Dataset entries:
= = =
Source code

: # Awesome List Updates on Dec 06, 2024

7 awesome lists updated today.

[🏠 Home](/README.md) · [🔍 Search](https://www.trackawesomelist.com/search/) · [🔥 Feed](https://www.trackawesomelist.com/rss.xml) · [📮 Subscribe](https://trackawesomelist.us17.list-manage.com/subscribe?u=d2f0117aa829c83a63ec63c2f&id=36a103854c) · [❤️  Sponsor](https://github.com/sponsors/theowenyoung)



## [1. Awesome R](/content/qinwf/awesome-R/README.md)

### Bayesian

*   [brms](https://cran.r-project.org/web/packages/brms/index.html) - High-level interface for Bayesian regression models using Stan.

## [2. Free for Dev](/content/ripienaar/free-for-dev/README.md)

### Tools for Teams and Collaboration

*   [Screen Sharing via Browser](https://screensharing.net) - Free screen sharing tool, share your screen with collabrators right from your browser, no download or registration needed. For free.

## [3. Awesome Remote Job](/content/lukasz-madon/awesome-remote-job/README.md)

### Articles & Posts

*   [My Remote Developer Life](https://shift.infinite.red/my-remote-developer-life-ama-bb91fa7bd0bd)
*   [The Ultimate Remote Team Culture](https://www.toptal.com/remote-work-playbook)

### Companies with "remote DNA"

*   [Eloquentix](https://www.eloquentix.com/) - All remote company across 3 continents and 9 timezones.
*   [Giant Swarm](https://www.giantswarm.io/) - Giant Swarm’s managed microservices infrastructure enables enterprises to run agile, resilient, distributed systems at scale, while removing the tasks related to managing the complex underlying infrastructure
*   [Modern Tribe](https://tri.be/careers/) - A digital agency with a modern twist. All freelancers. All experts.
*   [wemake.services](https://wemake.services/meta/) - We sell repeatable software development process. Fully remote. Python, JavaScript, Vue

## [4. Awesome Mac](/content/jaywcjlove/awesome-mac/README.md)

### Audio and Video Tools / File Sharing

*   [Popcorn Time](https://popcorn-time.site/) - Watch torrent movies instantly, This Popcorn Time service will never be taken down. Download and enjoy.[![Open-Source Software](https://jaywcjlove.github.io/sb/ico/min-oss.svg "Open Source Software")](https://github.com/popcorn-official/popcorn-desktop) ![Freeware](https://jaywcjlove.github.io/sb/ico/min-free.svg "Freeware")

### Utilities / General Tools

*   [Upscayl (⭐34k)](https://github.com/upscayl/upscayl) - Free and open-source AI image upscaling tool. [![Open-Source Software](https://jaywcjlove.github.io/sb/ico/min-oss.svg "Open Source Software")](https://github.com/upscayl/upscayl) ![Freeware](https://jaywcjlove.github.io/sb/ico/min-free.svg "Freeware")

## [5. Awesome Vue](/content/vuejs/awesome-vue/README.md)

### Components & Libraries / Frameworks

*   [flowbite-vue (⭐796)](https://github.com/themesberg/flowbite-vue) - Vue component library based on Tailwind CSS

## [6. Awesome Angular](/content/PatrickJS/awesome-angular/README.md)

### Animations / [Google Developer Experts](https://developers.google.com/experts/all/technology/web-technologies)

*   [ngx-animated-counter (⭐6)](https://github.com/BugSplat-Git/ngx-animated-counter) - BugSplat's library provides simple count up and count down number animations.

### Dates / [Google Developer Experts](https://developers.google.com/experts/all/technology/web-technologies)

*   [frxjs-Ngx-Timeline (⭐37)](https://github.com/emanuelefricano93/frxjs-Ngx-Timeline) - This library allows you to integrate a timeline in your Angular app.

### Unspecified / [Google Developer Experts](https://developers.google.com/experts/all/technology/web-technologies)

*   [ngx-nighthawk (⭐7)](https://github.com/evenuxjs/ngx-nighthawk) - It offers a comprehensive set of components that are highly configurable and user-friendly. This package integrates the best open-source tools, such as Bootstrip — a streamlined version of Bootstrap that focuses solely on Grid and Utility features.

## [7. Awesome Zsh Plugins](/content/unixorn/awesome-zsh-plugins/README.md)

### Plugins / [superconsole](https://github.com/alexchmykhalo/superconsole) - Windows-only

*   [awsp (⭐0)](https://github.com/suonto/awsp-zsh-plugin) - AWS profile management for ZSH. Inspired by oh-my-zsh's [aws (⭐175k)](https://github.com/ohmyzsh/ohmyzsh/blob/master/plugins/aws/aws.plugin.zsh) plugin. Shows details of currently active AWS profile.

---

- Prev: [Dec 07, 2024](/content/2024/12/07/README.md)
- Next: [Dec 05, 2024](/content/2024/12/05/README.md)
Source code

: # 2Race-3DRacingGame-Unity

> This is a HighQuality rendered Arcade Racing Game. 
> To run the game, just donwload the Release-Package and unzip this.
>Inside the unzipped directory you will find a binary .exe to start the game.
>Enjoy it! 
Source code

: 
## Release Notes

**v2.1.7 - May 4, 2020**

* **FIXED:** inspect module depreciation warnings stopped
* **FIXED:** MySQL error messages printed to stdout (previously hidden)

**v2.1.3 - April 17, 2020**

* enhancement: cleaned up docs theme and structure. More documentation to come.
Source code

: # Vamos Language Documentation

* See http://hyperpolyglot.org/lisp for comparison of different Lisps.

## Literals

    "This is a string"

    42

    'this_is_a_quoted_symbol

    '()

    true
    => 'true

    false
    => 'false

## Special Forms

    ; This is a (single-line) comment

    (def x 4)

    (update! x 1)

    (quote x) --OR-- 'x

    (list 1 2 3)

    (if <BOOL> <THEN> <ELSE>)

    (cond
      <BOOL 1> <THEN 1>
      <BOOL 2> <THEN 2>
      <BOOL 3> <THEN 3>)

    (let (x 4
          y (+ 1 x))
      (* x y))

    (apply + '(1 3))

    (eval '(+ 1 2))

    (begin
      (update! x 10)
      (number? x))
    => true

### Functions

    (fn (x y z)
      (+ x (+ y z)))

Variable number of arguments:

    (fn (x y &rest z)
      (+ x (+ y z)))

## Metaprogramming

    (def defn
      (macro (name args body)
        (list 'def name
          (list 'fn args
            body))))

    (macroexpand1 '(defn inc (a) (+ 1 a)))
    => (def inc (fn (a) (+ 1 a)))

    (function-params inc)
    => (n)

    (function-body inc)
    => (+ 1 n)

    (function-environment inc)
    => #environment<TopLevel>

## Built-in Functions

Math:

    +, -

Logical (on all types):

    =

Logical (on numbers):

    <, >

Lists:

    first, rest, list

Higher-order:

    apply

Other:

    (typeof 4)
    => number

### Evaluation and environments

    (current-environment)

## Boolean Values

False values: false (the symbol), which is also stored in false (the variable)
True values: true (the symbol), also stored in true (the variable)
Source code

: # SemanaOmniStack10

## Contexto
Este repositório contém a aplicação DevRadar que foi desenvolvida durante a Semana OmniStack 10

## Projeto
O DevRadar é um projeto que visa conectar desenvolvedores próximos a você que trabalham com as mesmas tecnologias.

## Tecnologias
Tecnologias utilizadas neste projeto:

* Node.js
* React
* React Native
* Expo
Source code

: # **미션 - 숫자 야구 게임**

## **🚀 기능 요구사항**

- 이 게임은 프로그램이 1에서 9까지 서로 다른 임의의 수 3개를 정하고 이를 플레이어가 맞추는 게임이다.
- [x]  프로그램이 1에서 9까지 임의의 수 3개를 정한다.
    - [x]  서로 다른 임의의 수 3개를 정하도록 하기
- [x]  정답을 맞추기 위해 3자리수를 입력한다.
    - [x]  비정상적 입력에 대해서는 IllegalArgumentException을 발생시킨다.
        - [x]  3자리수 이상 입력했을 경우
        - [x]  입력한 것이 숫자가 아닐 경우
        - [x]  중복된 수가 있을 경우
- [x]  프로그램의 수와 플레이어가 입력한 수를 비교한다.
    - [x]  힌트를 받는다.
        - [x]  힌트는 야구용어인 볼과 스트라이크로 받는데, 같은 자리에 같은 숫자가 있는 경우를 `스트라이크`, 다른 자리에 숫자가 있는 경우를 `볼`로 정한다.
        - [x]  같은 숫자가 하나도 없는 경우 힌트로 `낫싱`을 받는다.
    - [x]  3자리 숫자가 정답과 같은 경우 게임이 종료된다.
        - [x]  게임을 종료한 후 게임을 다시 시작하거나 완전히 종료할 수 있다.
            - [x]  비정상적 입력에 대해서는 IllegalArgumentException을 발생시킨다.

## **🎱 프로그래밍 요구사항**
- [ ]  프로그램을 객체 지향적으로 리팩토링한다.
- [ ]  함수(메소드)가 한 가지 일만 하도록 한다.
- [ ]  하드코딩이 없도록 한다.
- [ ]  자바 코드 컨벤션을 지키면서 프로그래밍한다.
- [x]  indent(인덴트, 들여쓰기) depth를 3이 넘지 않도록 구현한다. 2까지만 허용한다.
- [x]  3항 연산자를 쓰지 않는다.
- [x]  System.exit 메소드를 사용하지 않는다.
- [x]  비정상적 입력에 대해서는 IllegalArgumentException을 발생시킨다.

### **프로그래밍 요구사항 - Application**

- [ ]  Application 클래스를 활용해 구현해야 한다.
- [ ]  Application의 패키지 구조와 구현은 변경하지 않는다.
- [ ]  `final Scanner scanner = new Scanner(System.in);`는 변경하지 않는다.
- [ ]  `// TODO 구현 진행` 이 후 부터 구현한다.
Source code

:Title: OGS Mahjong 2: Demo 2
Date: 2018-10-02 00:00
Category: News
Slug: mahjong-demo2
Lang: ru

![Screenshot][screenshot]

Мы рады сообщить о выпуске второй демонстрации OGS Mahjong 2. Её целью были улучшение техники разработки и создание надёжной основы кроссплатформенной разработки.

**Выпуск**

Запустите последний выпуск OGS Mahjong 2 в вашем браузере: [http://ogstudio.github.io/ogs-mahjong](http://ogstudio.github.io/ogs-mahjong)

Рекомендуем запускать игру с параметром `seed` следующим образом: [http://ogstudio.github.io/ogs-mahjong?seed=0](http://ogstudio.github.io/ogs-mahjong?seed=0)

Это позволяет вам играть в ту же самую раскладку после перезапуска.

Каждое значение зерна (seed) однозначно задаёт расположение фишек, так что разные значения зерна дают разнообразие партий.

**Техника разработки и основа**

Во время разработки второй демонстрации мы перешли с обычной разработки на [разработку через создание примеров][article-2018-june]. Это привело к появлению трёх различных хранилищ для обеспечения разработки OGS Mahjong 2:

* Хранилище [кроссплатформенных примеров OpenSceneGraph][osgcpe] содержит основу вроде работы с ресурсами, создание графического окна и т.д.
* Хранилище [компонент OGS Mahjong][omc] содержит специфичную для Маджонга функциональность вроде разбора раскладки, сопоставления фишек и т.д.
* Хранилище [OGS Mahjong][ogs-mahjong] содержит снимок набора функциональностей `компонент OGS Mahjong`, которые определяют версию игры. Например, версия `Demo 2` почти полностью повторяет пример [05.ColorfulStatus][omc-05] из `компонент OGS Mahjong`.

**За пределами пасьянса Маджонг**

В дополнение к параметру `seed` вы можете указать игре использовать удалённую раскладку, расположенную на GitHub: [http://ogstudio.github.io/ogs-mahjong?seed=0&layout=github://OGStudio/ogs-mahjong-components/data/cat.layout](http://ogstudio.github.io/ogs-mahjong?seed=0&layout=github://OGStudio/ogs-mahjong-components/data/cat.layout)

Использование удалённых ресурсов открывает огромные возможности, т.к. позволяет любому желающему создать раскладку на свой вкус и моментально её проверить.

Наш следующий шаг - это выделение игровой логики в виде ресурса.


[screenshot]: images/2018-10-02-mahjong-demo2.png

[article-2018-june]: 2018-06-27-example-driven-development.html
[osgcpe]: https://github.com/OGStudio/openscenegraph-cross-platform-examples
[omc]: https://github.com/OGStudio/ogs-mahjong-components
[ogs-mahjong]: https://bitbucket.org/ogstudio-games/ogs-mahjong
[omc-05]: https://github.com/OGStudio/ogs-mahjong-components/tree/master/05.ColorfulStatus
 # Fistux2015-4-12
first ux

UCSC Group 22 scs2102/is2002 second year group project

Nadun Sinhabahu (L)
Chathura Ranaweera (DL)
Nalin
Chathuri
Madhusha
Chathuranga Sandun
= = =
Task item - Scan the data above and report each line in which "ColorfulStatus" is present.

Exercise result -
* Хранилище [OGS Mahjong][ogs-mahjong] содержит снимок набора функциональностей `компонент OGS Mahjong`, которые определяют версию игры. Например, версия `Demo 2` почти полностью повторяет пример [05.ColorfulStatus][omc-05] из `компонент OGS Mahjong`.
[omc-05]: https://github.com/OGStudio/ogs-mahjong-components/tree/master/05.ColorfulStatus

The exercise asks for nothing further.